--- Extracted material Enclosed Below ---

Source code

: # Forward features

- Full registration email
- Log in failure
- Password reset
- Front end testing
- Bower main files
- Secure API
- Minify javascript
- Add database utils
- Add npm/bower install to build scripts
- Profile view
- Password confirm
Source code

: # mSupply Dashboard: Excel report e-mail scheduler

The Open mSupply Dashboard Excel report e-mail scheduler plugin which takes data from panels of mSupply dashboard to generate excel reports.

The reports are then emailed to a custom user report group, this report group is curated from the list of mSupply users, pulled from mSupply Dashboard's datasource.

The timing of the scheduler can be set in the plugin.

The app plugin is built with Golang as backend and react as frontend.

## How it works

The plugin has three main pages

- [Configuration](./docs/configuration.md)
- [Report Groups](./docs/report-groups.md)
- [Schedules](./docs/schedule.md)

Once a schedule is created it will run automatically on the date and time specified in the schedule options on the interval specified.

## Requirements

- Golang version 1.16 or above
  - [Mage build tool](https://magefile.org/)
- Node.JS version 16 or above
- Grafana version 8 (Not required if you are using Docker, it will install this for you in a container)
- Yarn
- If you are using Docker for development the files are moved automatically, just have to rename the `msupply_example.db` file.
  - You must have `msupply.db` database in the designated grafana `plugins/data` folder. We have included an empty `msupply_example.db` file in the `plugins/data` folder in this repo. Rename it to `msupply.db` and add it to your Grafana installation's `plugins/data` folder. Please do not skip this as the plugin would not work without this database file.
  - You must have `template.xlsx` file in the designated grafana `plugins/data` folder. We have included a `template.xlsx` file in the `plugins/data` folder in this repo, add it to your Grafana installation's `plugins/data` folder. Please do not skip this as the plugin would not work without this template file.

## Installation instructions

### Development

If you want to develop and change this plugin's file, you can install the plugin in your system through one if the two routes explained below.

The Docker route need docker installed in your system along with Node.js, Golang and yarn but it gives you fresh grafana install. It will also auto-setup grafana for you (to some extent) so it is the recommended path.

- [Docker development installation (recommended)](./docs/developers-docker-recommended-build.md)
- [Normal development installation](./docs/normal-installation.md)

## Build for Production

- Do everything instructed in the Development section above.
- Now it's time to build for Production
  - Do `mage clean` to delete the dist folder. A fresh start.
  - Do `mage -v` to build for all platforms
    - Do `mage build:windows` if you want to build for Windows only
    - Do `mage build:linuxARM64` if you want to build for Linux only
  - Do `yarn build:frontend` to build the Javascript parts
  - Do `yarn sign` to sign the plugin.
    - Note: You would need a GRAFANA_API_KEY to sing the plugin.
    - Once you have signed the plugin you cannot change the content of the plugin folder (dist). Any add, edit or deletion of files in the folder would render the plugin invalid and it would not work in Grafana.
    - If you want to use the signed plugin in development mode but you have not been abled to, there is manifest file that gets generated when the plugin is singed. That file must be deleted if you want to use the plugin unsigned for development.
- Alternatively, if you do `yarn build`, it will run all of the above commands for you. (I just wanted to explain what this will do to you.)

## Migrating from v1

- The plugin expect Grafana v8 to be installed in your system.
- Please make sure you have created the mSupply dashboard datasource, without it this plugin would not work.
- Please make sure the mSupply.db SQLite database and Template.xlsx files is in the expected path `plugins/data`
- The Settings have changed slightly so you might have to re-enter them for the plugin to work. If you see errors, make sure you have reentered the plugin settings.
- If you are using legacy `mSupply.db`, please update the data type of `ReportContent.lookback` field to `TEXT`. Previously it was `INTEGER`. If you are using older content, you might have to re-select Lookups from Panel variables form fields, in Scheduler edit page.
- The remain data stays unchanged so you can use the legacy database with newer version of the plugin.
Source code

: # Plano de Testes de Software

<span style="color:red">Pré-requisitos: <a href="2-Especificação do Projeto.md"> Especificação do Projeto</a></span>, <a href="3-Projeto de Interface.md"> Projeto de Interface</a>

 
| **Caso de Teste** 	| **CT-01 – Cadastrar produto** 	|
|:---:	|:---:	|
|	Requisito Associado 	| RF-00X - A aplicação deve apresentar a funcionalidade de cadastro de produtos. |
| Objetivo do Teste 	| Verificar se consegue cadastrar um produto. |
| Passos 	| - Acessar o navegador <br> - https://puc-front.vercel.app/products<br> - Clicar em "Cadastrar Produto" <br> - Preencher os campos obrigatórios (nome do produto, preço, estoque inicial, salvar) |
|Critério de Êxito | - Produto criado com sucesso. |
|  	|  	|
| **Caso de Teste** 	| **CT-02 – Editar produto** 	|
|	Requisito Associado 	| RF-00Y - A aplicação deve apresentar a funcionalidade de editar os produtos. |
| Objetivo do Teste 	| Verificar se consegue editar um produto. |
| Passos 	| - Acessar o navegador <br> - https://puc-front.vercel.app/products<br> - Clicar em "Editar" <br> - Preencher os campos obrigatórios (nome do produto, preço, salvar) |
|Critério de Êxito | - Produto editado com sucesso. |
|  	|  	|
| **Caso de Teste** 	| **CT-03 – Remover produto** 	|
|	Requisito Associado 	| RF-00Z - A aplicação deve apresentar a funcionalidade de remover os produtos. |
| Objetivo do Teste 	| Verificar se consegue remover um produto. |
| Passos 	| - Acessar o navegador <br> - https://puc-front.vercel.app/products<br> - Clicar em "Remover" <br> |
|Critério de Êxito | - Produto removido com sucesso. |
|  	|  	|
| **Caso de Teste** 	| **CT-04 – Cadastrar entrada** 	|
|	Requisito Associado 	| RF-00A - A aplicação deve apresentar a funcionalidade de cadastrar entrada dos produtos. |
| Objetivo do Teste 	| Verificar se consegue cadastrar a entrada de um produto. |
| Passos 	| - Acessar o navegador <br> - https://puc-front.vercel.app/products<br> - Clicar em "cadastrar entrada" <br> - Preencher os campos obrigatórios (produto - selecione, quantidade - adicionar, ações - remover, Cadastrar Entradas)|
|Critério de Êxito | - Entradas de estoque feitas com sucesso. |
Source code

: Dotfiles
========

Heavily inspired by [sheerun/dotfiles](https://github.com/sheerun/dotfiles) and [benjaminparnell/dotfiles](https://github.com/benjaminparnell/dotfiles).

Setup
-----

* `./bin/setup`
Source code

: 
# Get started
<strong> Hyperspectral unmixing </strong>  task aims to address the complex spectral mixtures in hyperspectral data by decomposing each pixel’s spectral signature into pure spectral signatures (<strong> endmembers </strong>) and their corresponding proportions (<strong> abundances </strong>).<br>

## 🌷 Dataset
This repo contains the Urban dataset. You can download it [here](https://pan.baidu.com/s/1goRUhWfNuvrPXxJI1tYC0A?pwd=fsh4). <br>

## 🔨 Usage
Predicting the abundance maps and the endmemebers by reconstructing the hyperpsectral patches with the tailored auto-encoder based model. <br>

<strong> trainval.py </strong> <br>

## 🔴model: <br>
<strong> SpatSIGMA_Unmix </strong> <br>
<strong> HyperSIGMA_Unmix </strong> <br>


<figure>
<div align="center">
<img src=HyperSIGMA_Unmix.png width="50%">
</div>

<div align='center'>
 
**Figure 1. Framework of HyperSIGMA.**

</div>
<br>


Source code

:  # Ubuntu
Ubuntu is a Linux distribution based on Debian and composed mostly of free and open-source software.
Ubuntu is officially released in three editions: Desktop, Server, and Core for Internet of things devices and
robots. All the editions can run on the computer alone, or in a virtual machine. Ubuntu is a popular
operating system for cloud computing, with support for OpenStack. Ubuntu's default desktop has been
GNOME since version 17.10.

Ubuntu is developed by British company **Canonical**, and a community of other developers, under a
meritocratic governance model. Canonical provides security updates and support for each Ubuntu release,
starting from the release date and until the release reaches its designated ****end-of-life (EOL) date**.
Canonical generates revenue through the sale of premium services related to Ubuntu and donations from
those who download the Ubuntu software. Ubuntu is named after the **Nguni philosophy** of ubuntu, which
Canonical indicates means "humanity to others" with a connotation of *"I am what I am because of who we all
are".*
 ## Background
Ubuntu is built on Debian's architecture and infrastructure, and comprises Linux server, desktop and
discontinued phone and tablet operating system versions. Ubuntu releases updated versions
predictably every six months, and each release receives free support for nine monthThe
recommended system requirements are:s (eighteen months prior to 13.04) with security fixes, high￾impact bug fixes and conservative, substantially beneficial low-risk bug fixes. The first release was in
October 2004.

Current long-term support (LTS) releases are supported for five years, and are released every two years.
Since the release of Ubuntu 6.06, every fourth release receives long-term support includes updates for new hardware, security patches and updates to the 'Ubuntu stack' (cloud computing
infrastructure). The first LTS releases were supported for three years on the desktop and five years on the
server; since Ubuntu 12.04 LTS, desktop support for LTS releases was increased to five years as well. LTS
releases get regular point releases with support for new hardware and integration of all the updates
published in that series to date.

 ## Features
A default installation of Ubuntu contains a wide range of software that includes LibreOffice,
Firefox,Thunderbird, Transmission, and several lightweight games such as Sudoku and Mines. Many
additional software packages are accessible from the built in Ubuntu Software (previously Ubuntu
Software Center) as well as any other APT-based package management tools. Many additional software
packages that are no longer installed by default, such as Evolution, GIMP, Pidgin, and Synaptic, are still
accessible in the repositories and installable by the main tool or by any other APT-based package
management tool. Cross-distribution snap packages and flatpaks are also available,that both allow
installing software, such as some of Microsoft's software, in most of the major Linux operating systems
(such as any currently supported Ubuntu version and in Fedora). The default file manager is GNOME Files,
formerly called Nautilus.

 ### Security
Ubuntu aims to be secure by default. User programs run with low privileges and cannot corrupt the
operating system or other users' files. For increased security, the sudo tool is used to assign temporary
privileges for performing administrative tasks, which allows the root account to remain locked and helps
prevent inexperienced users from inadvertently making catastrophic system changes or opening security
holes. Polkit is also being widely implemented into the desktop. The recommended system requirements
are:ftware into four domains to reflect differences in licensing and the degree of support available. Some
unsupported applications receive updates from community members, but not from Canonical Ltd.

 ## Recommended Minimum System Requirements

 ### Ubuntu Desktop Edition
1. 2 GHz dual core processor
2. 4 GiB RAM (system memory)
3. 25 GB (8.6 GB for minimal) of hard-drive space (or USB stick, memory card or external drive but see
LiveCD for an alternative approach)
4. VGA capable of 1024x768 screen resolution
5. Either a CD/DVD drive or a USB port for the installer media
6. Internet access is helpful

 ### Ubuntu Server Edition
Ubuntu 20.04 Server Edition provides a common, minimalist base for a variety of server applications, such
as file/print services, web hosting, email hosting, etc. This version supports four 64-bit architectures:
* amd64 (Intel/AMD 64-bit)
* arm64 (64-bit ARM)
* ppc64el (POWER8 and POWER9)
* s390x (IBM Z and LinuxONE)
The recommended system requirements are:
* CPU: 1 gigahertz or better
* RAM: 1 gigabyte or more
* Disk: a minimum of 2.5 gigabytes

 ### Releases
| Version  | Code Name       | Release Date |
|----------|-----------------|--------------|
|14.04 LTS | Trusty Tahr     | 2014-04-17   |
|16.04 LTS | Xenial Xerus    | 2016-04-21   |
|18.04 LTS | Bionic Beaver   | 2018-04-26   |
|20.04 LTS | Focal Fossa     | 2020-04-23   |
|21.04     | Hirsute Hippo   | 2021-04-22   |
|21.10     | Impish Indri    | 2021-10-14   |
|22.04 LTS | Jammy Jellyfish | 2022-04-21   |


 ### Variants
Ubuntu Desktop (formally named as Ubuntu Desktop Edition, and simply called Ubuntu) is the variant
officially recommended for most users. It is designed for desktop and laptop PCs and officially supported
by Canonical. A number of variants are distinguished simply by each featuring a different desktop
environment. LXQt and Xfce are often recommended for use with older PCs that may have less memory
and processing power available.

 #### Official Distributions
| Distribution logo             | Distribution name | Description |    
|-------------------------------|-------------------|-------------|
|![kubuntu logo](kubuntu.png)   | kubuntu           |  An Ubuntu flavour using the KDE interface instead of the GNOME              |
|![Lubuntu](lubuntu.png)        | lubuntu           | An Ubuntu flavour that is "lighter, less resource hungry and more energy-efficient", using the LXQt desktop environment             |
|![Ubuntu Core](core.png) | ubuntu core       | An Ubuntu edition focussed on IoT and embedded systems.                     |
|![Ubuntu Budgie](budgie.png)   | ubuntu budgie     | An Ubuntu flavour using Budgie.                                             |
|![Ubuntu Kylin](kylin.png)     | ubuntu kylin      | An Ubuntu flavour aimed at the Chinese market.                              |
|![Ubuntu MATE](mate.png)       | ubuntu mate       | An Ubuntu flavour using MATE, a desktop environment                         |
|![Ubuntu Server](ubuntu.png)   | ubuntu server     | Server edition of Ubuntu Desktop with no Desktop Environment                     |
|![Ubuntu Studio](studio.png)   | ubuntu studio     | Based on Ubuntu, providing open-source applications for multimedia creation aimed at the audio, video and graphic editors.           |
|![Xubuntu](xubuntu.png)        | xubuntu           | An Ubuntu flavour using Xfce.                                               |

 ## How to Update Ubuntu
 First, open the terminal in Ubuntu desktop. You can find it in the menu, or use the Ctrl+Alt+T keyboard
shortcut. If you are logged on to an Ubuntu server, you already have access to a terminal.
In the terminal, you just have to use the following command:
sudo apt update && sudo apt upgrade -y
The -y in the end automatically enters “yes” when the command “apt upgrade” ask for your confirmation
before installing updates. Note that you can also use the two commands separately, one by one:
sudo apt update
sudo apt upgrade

--- End of Enclosed Extracted material ---

= Instructions to follow =
Beginning with the first line of the listing above, print each line exactly until you have printed the line that contains "The plugin has three main pages".

= Exercise solution =
Source code

: # Forward features

- Full registration email
- Log in failure
- Password reset
- Front end testing
- Bower main files
- Secure API
- Minify javascript
- Add database utils
- Add npm/bower install to build scripts
- Profile view
- Password confirm
Source code

: # mSupply Dashboard: Excel report e-mail scheduler

The Open mSupply Dashboard Excel report e-mail scheduler plugin which takes data from panels of mSupply dashboard to generate excel reports.

The reports are then emailed to a custom user report group, this report group is curated from the list of mSupply users, pulled from mSupply Dashboard's datasource.

The timing of the scheduler can be set in the plugin.

The app plugin is built with Golang as backend and react as frontend.

## How it works

The plugin has three main pages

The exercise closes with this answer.